Enron's Dabhol Power Co project in India is not its only Asian asset going through a drawn-out sales process as the once mighty energy trader tries to strike deals with creditors and bidders across the region.

Australian electricity players are still wrangling over forward contracts left open when Enron closed the doors of its energy trading operations late last year.

Fewer than half of the 37 counterparties have settled so far, said a spokesman for the court-appointed administrator of the Enron's Australian company.

"They're still working through them, but there is a likelihood that there will have to be court action if they are unable to come to a resolution," he said.

Enron made a push into Asia in the 1990s as markets began eyeing privatisation and deregulation as a way to raise efficiency, expand capacity and lighten government debt.

But when Enron in December filed for the largest bankruptcy in US history, it began looking for buyers for its assets and to unwind its trading positions.

Lenders to the collapsed $2.9 billion Dabhol power project, Enron's largest investment in Asia, met in Singapore on Thursday to thrash out a plan to sell the 85 per cent of the project in foreign hands. Enron holds 65 per cent.

Bankers and analysts said the scores of creditors looking for their share of the leftovers of Enron's Asian businesses will complicate the company's retreat from the region.

The sale of Enron's 50 per cent stake in SK-Enron, a South Korean gas distributor created in partnership with SK Corp, could take several months as creditors clamour to be repaid, a banker involved in the deal said.

"That's going to be the problem in a lot of the countries they're exiting," he said.

SLOW PROGRESS

Sichuan Jialing Electric Power Co in China said it was in talks with foreign investors to sell Enron's majority share of the a 284 megawatt (MW) plant in Chengdu, but progress was slow because Enron's assets had been frozen by the courts.

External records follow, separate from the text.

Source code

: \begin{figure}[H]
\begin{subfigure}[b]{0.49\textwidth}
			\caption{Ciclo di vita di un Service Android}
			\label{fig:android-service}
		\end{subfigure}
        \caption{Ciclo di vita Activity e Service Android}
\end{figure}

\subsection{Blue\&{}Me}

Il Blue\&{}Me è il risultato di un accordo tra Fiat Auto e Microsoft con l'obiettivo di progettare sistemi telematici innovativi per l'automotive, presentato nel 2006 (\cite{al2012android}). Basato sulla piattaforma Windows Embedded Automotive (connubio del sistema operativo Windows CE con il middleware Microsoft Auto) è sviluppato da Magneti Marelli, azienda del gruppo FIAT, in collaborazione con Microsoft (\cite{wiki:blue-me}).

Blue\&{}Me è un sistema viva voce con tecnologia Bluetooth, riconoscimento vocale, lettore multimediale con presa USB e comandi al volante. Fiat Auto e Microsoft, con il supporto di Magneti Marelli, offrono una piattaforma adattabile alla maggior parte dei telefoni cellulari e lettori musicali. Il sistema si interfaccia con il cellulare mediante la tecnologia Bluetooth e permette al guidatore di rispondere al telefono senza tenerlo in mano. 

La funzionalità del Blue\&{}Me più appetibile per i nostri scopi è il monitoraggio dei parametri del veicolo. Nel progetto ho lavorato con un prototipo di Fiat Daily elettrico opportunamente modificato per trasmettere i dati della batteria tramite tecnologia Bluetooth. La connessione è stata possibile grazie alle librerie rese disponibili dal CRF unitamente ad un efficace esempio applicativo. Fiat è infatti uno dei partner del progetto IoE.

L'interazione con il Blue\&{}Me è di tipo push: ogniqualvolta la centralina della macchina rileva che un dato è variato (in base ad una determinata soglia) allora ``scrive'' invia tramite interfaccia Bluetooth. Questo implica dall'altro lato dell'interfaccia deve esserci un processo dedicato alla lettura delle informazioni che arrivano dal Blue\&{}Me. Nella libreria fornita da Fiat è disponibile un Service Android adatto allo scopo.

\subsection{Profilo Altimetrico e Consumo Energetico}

Enron also partnered with PetroChina, China's top oil firm, to build a 760-kilometer (470 mile) gas pipeline from southwestern Chongqing city and the central city of Wuhan. PetroChina declined to say whether it was looking for other partners to construct the pipeline.

Philippine state-owned National Power Corp expected within two weeks to come up with a plan to buy out the two power purchase agreements it signed with Enron in the 1990s.

"We're trying to evaluate what those contracts would be worth as of today," said Edgardo del Fonso, president of the Power Sector Assets and Liabilities Management Corp, which oversees Napocor assets.

The Philippines is in the process of privatising its state-owned power industry, including Napocor. Enron owns two diesel-fired power plants in the Philippines with a combined capacity of over 200 MW, Del Fonso said.

The company has two supply contracts, one with about one and a half years remaining on it while the other has about seven years left, Del Fonso said.

He said together the contracts were worth "in the ballpark of $200 million."